Task instructions: Whenever a line below holds the word "documenting", copy that line.

Stored data:
___

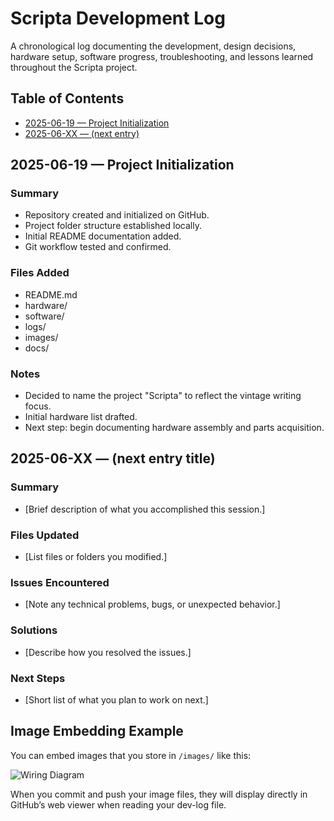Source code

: # Scripta Development Log

A chronological log documenting the development, design decisions, hardware setup, software progress, troubleshooting, and lessons learned throughout the Scripta project.

## Table of Contents

- [2025-06-19 — Project Initialization](#2025-06-19--project-initialization)
- [2025-06-XX — (next entry)](#2025-06-xx--next-entry)

## 2025-06-19 — Project Initialization

### Summary

- Repository created and initialized on GitHub.
- Project folder structure established locally.
- Initial README documentation added.
- Git workflow tested and confirmed.

### Files Added

- README.md
- hardware/
- software/
- logs/
- images/
- docs/

### Notes

- Decided to name the project "Scripta" to reflect the vintage writing focus.
- Initial hardware list drafted.
- Next step: begin documenting hardware assembly and parts acquisition.

## 2025-06-XX — (next entry title)

### Summary

- [Brief description of what you accomplished this session.]

### Files Updated

- [List files or folders you modified.]

### Issues Encountered

- [Note any technical problems, bugs, or unexpected behavior.]

### Solutions

- [Describe how you resolved the issues.]

### Next Steps

- [Short list of what you plan to work on next.]

## Image Embedding Example

You can embed images that you store in `/images/` like this:

![Wiring Diagram](../images/wiring-diagram.png)

When you commit and push your image files, they will display directly in GitHub’s web viewer when reading your dev-log file.

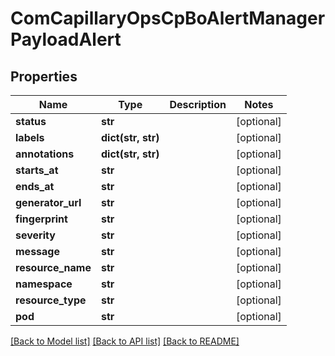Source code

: # ComCapillaryOpsCpBoAlertManagerPayloadAlert

## Properties
Name | Type | Description | Notes
------------ | ------------- | ------------- | -------------
**status** | **str** |  | [optional] 
**labels** | **dict(str, str)** |  | [optional] 
**annotations** | **dict(str, str)** |  | [optional] 
**starts_at** | **str** |  | [optional] 
**ends_at** | **str** |  | [optional] 
**generator_url** | **str** |  | [optional] 
**fingerprint** | **str** |  | [optional] 
**severity** | **str** |  | [optional] 
**message** | **str** |  | [optional] 
**resource_name** | **str** |  | [optional] 
**namespace** | **str** |  | [optional] 
**resource_type** | **str** |  | [optional] 
**pod** | **str** |  | [optional] 

[[Back to Model list]](../README.md#documentation-for-models) [[Back to API list]](../README.md#documentation-for-api-endpoints) [[Back to README]](../README.md)

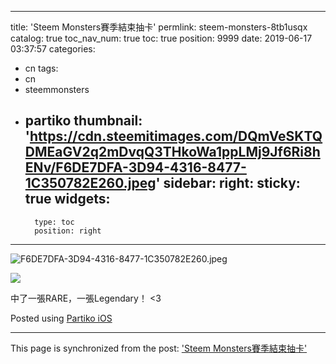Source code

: 
---
title: 'Steem Monsters賽季結束抽卡'
permlink: steem-monsters-8tb1usqx
catalog: true
toc_nav_num: true
toc: true
position: 9999
date: 2019-06-17 03:37:57
categories:
- cn
tags:
- cn
- steemmonsters
- partiko
thumbnail: 'https://cdn.steemitimages.com/DQmVeSKTQDMEaGV2q2mDvqQ3THkoWa1ppLMj9Jf6Ri8hENv/F6DE7DFA-3D94-4316-8477-1C350782E260.jpeg'
sidebar:
    right:
        sticky: true
widgets:
    -
        type: toc
        position: right
---


![F6DE7DFA-3D94-4316-8477-1C350782E260.jpeg](https://cdn.steemitimages.com/DQmVeSKTQDMEaGV2q2mDvqQ3THkoWa1ppLMj9Jf6Ri8hENv/F6DE7DFA-3D94-4316-8477-1C350782E260.jpeg)

![](https://d1vof77qrk4l5q.cloudfront.net/img/9212cd0ed39e329c6e14307dafcbd45f5a9d0e8b.jpg)




中了一張RARE，一張Legendary！ <3

Posted using [Partiko iOS](https://partiko.app/referral/htliao)

- - -

This page is synchronized from the post: ['Steem Monsters賽季結束抽卡'](https://steemit.com/@htliao/steem-monsters-8tb1usqx)
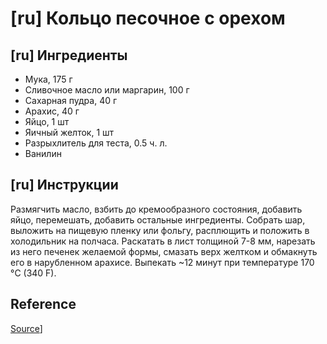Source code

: # [ru] Кольцо песочное с орехом
## [ru] Ингредиенты
* Мука, 175 г
* Сливочное масло или маргарин, 100 г
* Сахарная пудра, 40 г
* Арахис, 40 г
* Яйцо, 1 шт
* Яичный желток, 1 шт
* Разрыхлитель для теста, 0.5 ч. л.
* Ванилин

## [ru] Инструкции
Размягчить масло, взбить до кремообразного состояния, добавить яйцо, перемешать, добавить остальные ингредиенты.
Собрать шар, выложить на пищевую пленку или фольгу, расплющить и положить в холодильник на полчаса. Раскатать в лист
толщиной 7-8 мм, нарезать из него печенек желаемой формы, смазать верх желтком и обмакнуть его в нарубленном арахисе. 
Выпекать ~12 минут при температуре 170 °C (340 F).

## Reference
[Source](http://volshebnaya-eda.ru/kollekcia-receptov/vypechka/domashnee-pechene/kolco)]
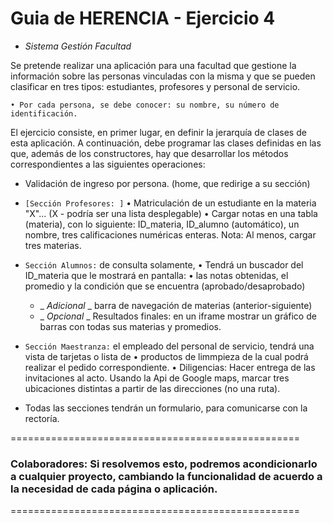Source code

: # Guia de HERENCIA - Ejercicio 4

- *Sistema Gestión Facultad*

 Se pretende realizar una aplicación para una facultad que gestione la información sobre las personas 
 vinculadas con la misma y que se pueden clasificar en tres tipos: 
 estudiantes, profesores y personal de servicio. 

    • Por cada persona, se debe conocer: su nombre, su número de identificación. 

    
El ejercicio consiste, en primer lugar, en definir la jerarquía de clases de esta aplicación. 
A continuación, debe programar las clases definidas en las que, además de los constructores, 
hay que desarrollar los métodos correspondientes a las siguientes operaciones: 

* Validación de ingreso por persona. (home, que redirige a su sección)

* `[Sección Profesores: ]`
    • Matriculación de un estudiante en la materia "X"... (X - podría ser una lista desplegable)
    • Cargar notas en una tabla (materia), con lo siguiente:
        ID_materia, ID_alumno (automático), un nombre, tres calificaciones numéricas enteras.
    Nota: Al menos, cargar tres materias.

* `Sección Alumnos:` de consulta solamente, 
    • Tendrá un buscador del ID_materia que le mostrará en pantalla: 
    • las notas obtenidas, el promedio y la condición que se encuentra (aprobado/desaprobado)
   - _ _Adicional_ _ barra de navegación de materias (anterior-siguiente)
   - _ _Opcional_ _ Resultados finales: en un iframe mostrar un gráfico de barras con todas sus materias y promedios.
    

* `Sección Maestranza:` el empleado del personal de servicio, tendrá una vista de tarjetas o lista de 
    • productos de limmpieza de la cual podrá realizar el pedido correspondiente.
    • Diligencias: Hacer entrega de las invitaciones al acto.
    Usando la Api de Google maps, marcar tres ubicaciones distintas a partir de las direcciones (no una ruta).

* Todas las secciones tendrán un formulario, para comunicarse con la rectoría.

==================================================
### Colaboradores: Si resolvemos esto, podremos acondicionarlo a cualquier proyecto, cambiando la funcionalidad de acuerdo a la necesidad de cada página o aplicación.
==================================================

___

Exercise response:
A chronological log documenting the development, design decisions, hardware setup, software progress, troubleshooting, and lessons learned throughout the Scripta project.
- Next step: begin documenting hardware assembly and parts acquisition.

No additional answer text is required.